__PROBLEM STATEMENT__:
State the number of lines in the material below that contain the word "about", without any other text.
-- RECORDED DATA follows --
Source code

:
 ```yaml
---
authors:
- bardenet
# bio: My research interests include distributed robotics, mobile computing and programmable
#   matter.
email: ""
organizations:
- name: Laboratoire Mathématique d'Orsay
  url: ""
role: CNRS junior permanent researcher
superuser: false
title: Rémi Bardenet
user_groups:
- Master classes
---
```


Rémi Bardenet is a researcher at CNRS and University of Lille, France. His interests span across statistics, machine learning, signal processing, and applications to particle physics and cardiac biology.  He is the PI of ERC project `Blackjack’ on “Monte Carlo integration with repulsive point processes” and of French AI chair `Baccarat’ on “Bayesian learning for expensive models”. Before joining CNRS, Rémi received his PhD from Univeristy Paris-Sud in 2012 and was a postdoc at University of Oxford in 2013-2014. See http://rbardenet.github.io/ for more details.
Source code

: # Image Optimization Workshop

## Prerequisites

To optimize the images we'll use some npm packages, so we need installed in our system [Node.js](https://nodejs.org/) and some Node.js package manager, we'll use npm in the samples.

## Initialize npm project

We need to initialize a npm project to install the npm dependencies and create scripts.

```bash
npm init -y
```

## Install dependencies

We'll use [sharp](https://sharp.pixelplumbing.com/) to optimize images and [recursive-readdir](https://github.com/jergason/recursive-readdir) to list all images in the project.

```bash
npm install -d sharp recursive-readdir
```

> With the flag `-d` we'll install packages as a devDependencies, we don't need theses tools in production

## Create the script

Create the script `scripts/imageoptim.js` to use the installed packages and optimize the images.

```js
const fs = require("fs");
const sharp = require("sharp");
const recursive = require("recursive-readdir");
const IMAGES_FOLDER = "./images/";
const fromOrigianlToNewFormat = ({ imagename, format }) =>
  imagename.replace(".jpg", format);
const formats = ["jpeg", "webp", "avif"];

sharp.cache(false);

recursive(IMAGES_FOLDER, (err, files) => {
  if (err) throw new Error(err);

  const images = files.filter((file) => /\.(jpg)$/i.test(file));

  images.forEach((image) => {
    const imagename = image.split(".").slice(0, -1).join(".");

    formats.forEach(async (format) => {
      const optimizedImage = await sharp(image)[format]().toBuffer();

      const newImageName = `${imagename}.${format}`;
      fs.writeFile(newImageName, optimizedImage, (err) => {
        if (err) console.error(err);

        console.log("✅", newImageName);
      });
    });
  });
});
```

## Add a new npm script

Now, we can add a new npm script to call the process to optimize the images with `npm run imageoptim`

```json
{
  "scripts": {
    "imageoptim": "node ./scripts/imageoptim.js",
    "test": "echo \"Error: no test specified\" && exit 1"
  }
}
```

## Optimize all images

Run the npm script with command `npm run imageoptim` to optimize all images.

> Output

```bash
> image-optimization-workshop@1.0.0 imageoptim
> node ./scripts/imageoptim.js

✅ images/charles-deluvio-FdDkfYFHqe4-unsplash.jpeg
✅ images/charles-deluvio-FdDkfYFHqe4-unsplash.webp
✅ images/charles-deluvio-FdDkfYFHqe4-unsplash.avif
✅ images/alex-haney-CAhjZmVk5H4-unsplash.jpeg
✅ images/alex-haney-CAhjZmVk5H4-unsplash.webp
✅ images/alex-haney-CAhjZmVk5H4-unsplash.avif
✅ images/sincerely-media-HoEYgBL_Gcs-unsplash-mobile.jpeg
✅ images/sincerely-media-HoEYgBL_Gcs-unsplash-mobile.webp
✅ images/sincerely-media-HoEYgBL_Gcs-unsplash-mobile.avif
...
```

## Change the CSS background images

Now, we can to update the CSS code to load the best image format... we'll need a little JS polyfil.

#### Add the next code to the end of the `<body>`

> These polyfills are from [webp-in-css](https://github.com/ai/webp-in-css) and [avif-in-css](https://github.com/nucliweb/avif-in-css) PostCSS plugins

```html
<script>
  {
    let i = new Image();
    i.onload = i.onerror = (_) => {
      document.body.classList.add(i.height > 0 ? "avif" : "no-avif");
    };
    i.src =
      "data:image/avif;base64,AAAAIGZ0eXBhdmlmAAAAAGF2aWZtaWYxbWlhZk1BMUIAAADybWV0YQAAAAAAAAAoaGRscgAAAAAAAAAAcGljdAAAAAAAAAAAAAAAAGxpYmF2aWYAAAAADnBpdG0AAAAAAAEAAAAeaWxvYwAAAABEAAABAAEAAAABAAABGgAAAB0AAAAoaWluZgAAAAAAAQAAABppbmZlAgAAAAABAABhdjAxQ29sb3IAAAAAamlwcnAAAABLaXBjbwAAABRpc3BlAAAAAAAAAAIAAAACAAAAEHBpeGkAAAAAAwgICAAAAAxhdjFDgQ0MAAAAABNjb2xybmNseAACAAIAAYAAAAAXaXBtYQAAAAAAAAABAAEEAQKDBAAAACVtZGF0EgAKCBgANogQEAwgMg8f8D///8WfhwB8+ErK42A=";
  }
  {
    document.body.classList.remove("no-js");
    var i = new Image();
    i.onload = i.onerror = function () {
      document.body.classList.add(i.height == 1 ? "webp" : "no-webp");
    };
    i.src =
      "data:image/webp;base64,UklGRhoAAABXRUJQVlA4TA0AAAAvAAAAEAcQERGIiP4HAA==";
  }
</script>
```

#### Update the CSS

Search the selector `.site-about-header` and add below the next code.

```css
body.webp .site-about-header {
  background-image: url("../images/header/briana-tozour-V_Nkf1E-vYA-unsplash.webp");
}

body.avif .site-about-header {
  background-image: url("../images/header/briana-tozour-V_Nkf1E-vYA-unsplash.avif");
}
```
-- RECORDED DATA concluded --
__TASK RESPONSE__:
3